Table 1 Details of eligible active screening sessions and best estimates of stage 1 and 2 prevalence in the three areas investigated, as well as in all three areas combined (equivalent to treating the three screened populations as one large population)


The revised best estimate is about half of that presented in our initial publication (albeit with overlapping confidence intervals). While the original estimate was derived using only a sub-set of screening sessions, with a cut-off for proportion of the population screened, and was based on an incomplete adjustment for diagnostic inaccuracy of the testing algorithms, the revised estimate includes many more sessions and accounts for diagnostic inaccuracy. Differences between the two may well be explained by including a larger dataset and by avoiding potential bias introduced by the cut-off.

However, the revised estimate is otherwise subject to the same potential sources of bias discussed at length in the original publication [2], which include: (1) bias in the estimate of r1, due to high loss to follow-up and possible systematic differences between the serologically suspect patients included in the analysis of stage 1 duration and more typical HAT cases; and (2) bias in the estimate of the S 1+ to S 2 ratio, which relies on assumptions of stable incidence and homogeneity across different HAT foci.
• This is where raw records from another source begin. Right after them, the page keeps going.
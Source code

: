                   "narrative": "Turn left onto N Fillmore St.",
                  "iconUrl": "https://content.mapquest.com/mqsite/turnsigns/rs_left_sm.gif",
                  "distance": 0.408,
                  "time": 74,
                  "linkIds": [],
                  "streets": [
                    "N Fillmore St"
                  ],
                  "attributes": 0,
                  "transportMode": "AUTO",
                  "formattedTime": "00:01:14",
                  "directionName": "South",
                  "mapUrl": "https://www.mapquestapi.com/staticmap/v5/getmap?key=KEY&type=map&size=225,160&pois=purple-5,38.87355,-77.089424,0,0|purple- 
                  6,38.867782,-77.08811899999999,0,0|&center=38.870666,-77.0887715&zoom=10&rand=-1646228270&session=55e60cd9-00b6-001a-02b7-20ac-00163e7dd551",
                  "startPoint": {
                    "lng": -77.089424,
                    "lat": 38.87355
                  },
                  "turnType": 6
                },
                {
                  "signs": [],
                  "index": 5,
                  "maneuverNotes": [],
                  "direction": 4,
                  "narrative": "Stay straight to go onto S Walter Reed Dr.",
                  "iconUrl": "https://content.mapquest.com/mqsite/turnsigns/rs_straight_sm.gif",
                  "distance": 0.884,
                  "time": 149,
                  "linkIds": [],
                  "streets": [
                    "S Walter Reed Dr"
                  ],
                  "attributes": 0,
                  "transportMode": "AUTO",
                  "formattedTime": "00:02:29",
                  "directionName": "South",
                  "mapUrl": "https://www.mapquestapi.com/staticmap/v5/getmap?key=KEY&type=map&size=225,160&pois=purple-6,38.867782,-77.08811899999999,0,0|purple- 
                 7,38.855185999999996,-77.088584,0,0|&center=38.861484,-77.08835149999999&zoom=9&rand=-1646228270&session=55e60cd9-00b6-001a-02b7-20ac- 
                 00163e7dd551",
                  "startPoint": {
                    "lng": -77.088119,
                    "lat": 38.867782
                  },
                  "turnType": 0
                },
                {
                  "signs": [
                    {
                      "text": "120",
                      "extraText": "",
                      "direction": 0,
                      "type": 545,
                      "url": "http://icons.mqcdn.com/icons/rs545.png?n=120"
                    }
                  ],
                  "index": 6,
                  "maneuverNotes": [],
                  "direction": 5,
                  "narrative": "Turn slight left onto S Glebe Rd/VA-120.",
We stress that there remains considerable variability around the estimated mean values, and that one must be cautious in applying the results to other foci.

Further analyses are needed, particularly in light of documented differences in the clinical profile and duration of illness of both gambiense and rhodesiense HAT across Sub-Saharan Africa [3, 6, 7]. By applying the model to other foci might, it might be possible to obtain more general conclusions about the progression of the disease and underlying heterogeneities.